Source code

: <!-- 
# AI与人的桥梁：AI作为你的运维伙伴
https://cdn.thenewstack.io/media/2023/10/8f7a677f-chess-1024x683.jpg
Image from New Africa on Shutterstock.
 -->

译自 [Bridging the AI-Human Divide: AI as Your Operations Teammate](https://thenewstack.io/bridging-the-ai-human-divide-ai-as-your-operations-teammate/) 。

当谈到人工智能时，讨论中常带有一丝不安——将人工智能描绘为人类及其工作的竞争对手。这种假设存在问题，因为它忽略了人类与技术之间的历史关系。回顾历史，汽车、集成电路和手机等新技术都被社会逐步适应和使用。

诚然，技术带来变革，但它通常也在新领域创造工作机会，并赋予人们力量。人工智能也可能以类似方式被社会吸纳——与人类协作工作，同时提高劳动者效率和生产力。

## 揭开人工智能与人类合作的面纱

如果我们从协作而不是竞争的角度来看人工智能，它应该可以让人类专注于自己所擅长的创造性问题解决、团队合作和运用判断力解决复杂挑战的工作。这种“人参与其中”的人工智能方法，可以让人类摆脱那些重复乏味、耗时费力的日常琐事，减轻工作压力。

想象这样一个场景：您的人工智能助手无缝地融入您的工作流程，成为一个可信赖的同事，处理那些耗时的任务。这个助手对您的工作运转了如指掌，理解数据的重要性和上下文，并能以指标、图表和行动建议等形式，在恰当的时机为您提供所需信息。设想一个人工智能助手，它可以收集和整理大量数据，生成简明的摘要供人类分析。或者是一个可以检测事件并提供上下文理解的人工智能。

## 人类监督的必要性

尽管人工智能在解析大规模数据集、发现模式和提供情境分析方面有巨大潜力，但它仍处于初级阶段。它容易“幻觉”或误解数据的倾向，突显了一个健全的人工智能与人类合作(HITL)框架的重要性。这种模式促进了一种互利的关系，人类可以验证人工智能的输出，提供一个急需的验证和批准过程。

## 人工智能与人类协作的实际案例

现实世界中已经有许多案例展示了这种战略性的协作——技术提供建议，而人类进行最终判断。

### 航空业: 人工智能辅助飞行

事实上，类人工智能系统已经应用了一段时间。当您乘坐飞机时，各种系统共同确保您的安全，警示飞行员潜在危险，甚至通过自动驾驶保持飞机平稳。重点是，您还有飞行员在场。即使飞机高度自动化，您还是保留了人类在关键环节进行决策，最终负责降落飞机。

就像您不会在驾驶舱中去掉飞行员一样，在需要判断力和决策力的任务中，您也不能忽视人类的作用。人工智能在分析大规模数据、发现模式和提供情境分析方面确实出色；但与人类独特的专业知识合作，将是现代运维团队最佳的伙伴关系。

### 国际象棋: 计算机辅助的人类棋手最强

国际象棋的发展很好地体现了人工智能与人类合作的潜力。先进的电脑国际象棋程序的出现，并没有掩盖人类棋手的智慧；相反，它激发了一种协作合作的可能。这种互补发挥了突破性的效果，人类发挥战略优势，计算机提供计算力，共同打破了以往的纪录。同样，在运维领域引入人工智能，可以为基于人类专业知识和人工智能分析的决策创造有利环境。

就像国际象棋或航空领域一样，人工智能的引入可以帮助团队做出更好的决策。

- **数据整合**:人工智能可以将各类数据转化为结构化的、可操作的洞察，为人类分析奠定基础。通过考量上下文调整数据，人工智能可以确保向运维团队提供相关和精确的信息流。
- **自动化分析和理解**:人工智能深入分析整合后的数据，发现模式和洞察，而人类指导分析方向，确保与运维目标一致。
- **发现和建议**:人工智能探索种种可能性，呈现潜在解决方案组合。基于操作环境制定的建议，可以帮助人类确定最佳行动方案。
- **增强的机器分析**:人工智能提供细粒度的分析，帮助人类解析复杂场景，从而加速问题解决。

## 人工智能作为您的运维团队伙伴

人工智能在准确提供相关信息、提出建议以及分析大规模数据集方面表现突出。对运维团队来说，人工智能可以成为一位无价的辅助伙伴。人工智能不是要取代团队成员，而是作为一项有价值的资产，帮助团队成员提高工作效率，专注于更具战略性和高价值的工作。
+ + + +
▸ **WORK INSTRUCTION**
Within the listing, how many lines hold the string "thenewstack"? Answer with the number alone.

▸ **TASK SOLUTION**
2